Elimelech Weisblum of Lizhensk (1717–March 11, 1787) was a rabbi and one of the great founding Rebbes of the Hasidic movement. He was known after his hometown, Leżajsk () near Rzeszów in Poland. He was part of the inner "Chevraya Kadisha" (Holy Society) school of the Maggid Rebbe Dov Ber of Mezeritch (second leader of the Hasidic movement), who became the decentralised, third generation leadership after the passing of Rebbe Dov Ber in 1772. Their dissemination to new areas of Eastern Europe led the movement's rapid revivalist expansion.

Rebbi Elimelech authored the classic work Noam Elimelech. It developed the Hasidic theory of the Tzaddik into the full doctrine of "Practical/Popular Tzaddikism". This shaped the social role of mystical leadership, characteristic of the "Mainstream Hasidic" path. He was the founder of Hasidism in Poland-Galicia, and numerous leaders and dynasties emerged from his disciples in the early 19th century, including the Chozeh of Lublin, the Maggid of Koznitz and Menachem Mendel of Rimanov, one of the three "Fathers of Polish Hasidism". Because of this, Rebbi Elimelech is venerated by the "Mainstream" path in Hasidism, predominant especially in Poland, who descend from his influence.

Biography
Rebbe Elimelech was born in Galicia (Central Europe), which was located in the Kingdom of Poland that was part of the Polish–Lithuanian Commonwealth.

He married Sprinza (Esperanza), daughter of Rabbi Aharon Rokach Margolioth and niece of Rabbi Eleazar Rokach in Szeniawa.
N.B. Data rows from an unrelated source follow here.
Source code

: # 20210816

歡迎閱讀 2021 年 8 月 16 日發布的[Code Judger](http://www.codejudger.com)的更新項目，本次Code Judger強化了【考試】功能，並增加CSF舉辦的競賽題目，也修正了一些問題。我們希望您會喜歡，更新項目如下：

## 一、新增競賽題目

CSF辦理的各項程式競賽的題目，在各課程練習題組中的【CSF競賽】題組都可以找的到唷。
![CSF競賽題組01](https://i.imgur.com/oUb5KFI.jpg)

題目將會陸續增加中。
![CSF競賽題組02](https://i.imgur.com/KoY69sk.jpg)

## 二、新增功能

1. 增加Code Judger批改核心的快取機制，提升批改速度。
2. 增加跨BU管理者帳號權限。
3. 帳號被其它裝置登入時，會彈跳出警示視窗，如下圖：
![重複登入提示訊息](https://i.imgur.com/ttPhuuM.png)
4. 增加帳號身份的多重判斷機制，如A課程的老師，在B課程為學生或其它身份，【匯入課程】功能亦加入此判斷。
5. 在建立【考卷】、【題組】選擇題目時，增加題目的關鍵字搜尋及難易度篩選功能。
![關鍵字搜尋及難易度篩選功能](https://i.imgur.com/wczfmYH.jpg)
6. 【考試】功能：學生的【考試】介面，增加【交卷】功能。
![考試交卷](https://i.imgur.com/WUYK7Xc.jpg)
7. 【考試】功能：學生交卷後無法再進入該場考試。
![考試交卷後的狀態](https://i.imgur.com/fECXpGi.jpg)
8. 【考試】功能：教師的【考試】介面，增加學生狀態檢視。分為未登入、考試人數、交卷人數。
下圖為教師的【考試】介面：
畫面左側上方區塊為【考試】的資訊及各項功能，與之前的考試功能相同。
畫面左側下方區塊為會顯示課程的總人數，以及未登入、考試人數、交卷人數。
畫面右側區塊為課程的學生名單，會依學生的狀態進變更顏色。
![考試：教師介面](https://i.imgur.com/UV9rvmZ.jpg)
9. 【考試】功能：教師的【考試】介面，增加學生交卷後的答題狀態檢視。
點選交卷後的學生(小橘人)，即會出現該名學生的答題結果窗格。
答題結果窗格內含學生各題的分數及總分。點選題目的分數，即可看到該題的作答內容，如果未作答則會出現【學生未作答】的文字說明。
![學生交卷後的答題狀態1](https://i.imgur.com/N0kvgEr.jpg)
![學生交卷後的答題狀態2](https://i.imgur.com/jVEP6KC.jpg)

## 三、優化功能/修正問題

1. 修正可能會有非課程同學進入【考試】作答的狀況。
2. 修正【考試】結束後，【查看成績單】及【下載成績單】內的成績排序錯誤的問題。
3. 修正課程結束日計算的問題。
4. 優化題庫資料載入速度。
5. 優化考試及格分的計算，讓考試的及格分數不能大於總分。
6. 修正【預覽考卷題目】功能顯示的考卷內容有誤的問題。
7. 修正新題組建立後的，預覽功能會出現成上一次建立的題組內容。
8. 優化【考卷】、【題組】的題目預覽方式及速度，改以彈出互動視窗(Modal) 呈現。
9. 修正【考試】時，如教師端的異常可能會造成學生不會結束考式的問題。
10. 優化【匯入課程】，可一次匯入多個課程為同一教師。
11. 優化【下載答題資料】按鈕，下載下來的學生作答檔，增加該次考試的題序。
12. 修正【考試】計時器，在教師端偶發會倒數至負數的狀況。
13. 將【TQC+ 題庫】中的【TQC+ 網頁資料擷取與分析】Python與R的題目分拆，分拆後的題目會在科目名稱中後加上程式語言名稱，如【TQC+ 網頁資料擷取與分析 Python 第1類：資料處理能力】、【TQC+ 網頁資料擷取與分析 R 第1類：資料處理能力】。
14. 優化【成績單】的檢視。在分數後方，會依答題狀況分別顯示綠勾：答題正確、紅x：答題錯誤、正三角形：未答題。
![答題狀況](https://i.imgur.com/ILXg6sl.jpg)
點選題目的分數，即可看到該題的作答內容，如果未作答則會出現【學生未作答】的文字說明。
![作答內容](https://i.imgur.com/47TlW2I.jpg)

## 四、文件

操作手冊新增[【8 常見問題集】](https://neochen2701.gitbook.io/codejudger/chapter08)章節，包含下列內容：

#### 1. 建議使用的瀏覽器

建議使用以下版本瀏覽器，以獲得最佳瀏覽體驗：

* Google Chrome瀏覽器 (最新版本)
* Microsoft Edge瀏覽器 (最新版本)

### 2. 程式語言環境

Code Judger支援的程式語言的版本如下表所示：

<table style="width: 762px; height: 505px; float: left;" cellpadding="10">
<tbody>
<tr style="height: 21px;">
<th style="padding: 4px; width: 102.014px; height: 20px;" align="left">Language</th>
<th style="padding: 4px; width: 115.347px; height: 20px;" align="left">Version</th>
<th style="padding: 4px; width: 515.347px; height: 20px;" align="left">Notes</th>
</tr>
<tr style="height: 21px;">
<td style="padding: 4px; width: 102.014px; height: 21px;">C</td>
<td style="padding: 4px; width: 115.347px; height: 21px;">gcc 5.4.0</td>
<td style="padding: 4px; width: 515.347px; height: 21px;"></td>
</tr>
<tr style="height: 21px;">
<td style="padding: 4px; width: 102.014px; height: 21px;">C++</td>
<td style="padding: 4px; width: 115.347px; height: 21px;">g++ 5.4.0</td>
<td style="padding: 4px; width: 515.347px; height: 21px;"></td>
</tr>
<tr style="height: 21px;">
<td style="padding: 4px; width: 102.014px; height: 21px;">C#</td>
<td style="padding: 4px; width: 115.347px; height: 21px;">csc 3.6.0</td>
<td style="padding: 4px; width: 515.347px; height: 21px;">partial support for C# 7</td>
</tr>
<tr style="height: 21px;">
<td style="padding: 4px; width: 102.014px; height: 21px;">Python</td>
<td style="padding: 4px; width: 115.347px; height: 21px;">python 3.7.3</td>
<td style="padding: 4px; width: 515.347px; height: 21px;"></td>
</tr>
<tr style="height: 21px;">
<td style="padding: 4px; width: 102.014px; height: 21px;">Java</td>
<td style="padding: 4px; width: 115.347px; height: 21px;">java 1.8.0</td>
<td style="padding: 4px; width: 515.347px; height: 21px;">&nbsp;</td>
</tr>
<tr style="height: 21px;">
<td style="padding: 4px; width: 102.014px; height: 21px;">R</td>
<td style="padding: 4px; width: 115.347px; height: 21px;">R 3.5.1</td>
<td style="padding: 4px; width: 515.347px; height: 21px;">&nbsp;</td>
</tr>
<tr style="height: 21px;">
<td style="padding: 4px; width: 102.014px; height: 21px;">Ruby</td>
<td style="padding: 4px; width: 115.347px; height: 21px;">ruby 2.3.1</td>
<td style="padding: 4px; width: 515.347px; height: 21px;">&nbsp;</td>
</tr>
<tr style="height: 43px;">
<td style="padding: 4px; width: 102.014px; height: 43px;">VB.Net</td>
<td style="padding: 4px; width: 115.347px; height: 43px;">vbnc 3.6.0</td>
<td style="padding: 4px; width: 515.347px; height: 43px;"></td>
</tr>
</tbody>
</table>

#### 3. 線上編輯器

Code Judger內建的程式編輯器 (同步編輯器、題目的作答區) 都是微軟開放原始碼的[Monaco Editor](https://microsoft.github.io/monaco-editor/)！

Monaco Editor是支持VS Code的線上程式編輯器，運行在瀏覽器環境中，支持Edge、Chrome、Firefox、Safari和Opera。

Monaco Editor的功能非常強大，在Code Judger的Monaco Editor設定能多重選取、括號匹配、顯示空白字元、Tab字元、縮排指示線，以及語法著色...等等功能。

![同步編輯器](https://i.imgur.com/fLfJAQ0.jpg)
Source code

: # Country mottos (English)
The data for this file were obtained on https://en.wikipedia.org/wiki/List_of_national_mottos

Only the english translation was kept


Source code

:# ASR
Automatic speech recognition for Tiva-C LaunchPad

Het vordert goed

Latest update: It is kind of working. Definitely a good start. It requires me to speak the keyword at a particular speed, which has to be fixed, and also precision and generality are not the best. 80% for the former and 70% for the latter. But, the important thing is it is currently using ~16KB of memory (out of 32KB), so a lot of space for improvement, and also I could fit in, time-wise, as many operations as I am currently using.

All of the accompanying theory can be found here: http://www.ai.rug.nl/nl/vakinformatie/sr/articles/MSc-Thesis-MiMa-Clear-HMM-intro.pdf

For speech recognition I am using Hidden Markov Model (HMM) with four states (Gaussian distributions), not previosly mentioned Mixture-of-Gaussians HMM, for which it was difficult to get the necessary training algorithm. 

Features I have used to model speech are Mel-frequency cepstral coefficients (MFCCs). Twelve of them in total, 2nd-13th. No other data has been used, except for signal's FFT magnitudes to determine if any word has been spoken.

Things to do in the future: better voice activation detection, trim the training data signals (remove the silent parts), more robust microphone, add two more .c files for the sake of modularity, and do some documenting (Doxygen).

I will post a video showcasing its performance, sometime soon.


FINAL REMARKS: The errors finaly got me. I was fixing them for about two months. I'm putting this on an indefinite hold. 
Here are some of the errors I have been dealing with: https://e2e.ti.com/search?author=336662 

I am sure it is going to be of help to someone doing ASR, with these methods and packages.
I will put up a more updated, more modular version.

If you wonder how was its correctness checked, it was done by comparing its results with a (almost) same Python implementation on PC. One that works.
She bore him five children: Elazar, Eliezer Lipa, Yaakov, Mirish and Esther Etel. Sprinza died prematurely. After her death Elimelech married Gittel, daughter of Rabbi Yaakov Margolioth.

He died in Leżajsk on the 21st of Adar. He was known as a Tzadik who devoted his life to studying and teaching the Torah, as well as encouraging people to draw closer in return to God.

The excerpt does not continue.